With RAI, Camilleri worked on several TV productions, such as Le inchieste del commissario Maigret with Gino Cervi. In 1977 he returned to the Academy of Dramatic Arts, holding the chair of Film Direction and occupying it for 20 years.

In 1978 Camilleri wrote his first novel Il Corso Delle Cose ("The Way Things Go"). This was followed by Un Filo di Fumo ("A Thread of Smoke") in 1980. Neither of these works enjoyed any significant amount of popularity.

In 1992, after a long pause of 12 years, Camilleri once more took up novel writing. A new book, La Stagione della Caccia ("The Hunting Season") became a best-seller.

In 1994 Camilleri published La forma dell'Acqua (The Shape of Water), the first in a long series of novels featuring Inspector Salvo Montalbano, a fractious detective in the police force of Vigàta, an imaginary Sicilian town. The series is written in Italian but with a substantial sprinkling of Sicilian phrases and grammar. The name Montalbano is a homage to the Spanish writer Manuel Vázquez Montalbán; the similarities between Montalban's Pepe Carvalho and Camilleri's fictional detective are noteworthy. Both writers make use of their protagonists' gastronomic preferences.

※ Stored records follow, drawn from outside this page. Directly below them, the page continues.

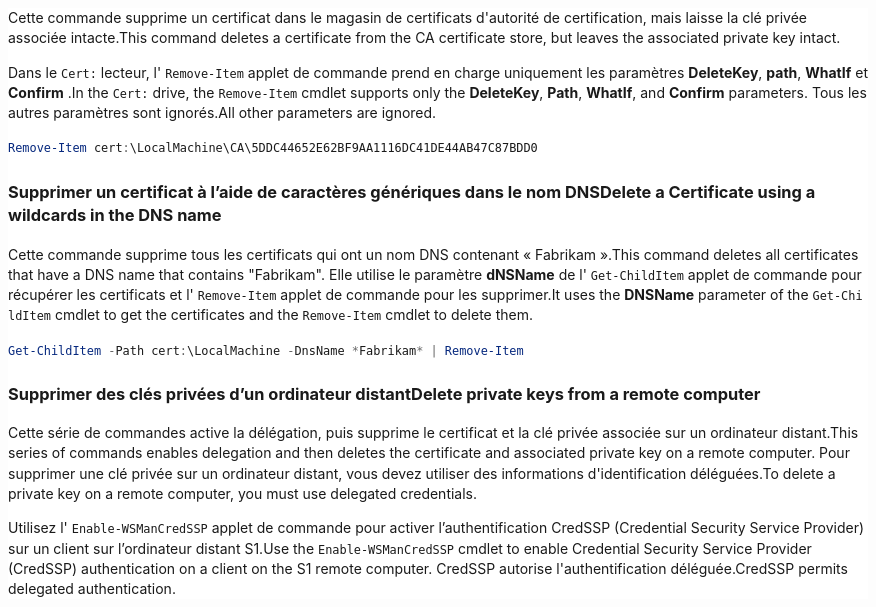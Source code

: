 <span data-ttu-id="f00a4-186">Cette commande supprime un certificat dans le magasin de certificats d'autorité de certification, mais laisse la clé privée associée intacte.</span><span class="sxs-lookup"><span data-stu-id="f00a4-186">This command deletes a certificate from the CA certificate store, but leaves the associated private key intact.</span></span>

<span data-ttu-id="f00a4-187">Dans le `Cert:` lecteur, l' `Remove-Item` applet de commande prend en charge uniquement les paramètres **DeleteKey**, **path**, **WhatIf** et **Confirm** .</span><span class="sxs-lookup"><span data-stu-id="f00a4-187">In the `Cert:` drive, the `Remove-Item` cmdlet supports only the **DeleteKey**, **Path**, **WhatIf**, and **Confirm** parameters.</span></span> <span data-ttu-id="f00a4-188">Tous les autres paramètres sont ignorés.</span><span class="sxs-lookup"><span data-stu-id="f00a4-188">All other parameters are ignored.</span></span>

```powershell
Remove-Item cert:\LocalMachine\CA\5DDC44652E62BF9AA1116DC41DE44AB47C87BDD0
```

### <a name="delete-a-certificate-using-a-wildcards-in-the-dns-name"></a><span data-ttu-id="f00a4-189">Supprimer un certificat à l’aide de caractères génériques dans le nom DNS</span><span class="sxs-lookup"><span data-stu-id="f00a4-189">Delete a Certificate using a wildcards in the DNS name</span></span>

<span data-ttu-id="f00a4-190">Cette commande supprime tous les certificats qui ont un nom DNS contenant « Fabrikam ».</span><span class="sxs-lookup"><span data-stu-id="f00a4-190">This command deletes all certificates that have a DNS name that contains "Fabrikam".</span></span> <span data-ttu-id="f00a4-191">Elle utilise le paramètre **dNSName** de l' `Get-ChildItem` applet de commande pour récupérer les certificats et l' `Remove-Item` applet de commande pour les supprimer.</span><span class="sxs-lookup"><span data-stu-id="f00a4-191">It uses the **DNSName** parameter of the `Get-ChildItem` cmdlet to get the certificates and the `Remove-Item` cmdlet to delete them.</span></span>

```powershell
Get-ChildItem -Path cert:\LocalMachine -DnsName *Fabrikam* | Remove-Item
```

### <a name="delete-private-keys-from-a-remote-computer"></a><span data-ttu-id="f00a4-192">Supprimer des clés privées d’un ordinateur distant</span><span class="sxs-lookup"><span data-stu-id="f00a4-192">Delete private keys from a remote computer</span></span>

<span data-ttu-id="f00a4-193">Cette série de commandes active la délégation, puis supprime le certificat et la clé privée associée sur un ordinateur distant.</span><span class="sxs-lookup"><span data-stu-id="f00a4-193">This series of commands enables delegation and then deletes the certificate and associated private key on a remote computer.</span></span> <span data-ttu-id="f00a4-194">Pour supprimer une clé privée sur un ordinateur distant, vous devez utiliser des informations d'identification déléguées.</span><span class="sxs-lookup"><span data-stu-id="f00a4-194">To delete a private key on a remote computer, you must use delegated credentials.</span></span>

<span data-ttu-id="f00a4-195">Utilisez l' `Enable-WSManCredSSP` applet de commande pour activer l’authentification CredSSP (Credential Security Service Provider) sur un client sur l’ordinateur distant S1.</span><span class="sxs-lookup"><span data-stu-id="f00a4-195">Use the `Enable-WSManCredSSP` cmdlet to enable Credential Security Service Provider (CredSSP) authentication on a client on the S1 remote computer.</span></span>
<span data-ttu-id="f00a4-196">CredSSP autorise l'authentification déléguée.</span><span class="sxs-lookup"><span data-stu-id="f00a4-196">CredSSP permits delegated authentication.</span></span>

This interesting quirk has become something of a fad among his readership, even in mainland Italy. The TV adaptation of Montalbano's adventures, starring Luca Zingaretti, further increased Camilleri's popularity to such a point that in 2003 Camilleri's home town, Porto Empedocle – on which Vigàta is modelled – took the extraordinary step of changing its official name to that of Porto Empedocle Vigàta, no doubt with an eye to capitalising on the tourism possibilities thrown up by the author's work. On his website, Camilleri refers to the engaging and multi-faceted character of Montalbano as a "serial killer of characters," meaning that he has developed a life of his own and demands great attention from his author, to the detriment of other potential books and characters. Camilleri added that he wrote a Montalbano novel every so often just so that the character would be appeased and allow him to work on other stories.

In 2012, Camilleri's The Potter's Field (translated by Stephen Sartarelli) was announced as the winner of the 2012 Crime Writers' Association International Dagger. The announcement was made on 5 July 2012 at the awards ceremony held at One Birdcage Walk in London.

In his last years Camilleri lived in Rome where he worked as a TV and theatre director. About 10 million copies of his novels have been sold to date and are becoming increasingly popular in the UK (where BBC Four broadcast the Montalbano TV series from mid-2011), Australia and North America.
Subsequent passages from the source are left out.